- _DATASET EXCERPTS_:
========================
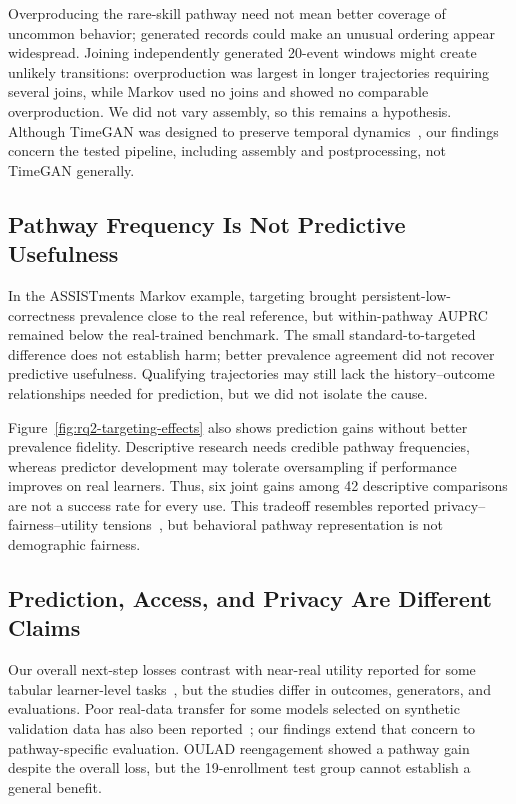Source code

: \documentclass[fleqn,10pt]{JLA_article}
\begin{document}
Overproducing the rare-skill pathway need not mean better coverage of uncommon behavior; generated records could make an unusual ordering appear widespread. Joining independently generated 20-event windows might create unlikely transitions: overproduction was largest in longer trajectories requiring several joins, while Markov used no joins and showed no comparable overproduction. We did not vary assembly, so this remains a hypothesis. Although TimeGAN was designed to preserve temporal dynamics~\cite{yoon2019timegan}, our findings concern the tested pipeline, including assembly and postprocessing, not TimeGAN generally.

\subsection{Pathway Frequency Is Not Predictive Usefulness}

In the ASSISTments Markov example, targeting brought persistent-low-correctness prevalence close to the real reference, but within-pathway AUPRC remained below the real-trained benchmark. The small standard-to-targeted difference does not establish harm; better prevalence agreement did not recover predictive usefulness. Qualifying trajectories may still lack the history--outcome relationships needed for prediction, but we did not isolate the cause.

Figure~\ref{fig:rq2-targeting-effects} also shows prediction gains without better prevalence fidelity. Descriptive research needs credible pathway frequencies, whereas predictor development may tolerate oversampling if performance improves on real learners. Thus, six joint gains among 42 descriptive comparisons are not a success rate for every use. This tradeoff resembles reported privacy--fairness--utility tensions~\cite{liu2025fairprivate}, but behavioral pathway representation is not demographic fairness.

\subsection{Prediction, Access, and Privacy Are Different Claims}

Our overall next-step losses contrast with near-real utility reported for some tabular learner-level tasks~\cite{liu2024scaling,khalil2025artificial}, but the studies differ in outcomes, generators, and evaluations. Poor real-data transfer for some models selected on synthetic validation data has also been reported~\cite{flanagan2022fine}; our findings extend that concern to pathway-specific evaluation. OULAD reengagement showed a pathway gain despite the overall loss, but the 19-enrollment test group cannot establish a general benefit.
\end{document}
========================
- _PROBLEM DETAILS_:
Whenever a line in the entries above includes the word "subsection", pull that line out.

- _RESPONSE_:
\subsection{Pathway Frequency Is Not Predictive Usefulness}
\subsection{Prediction, Access, and Privacy Are Different Claims}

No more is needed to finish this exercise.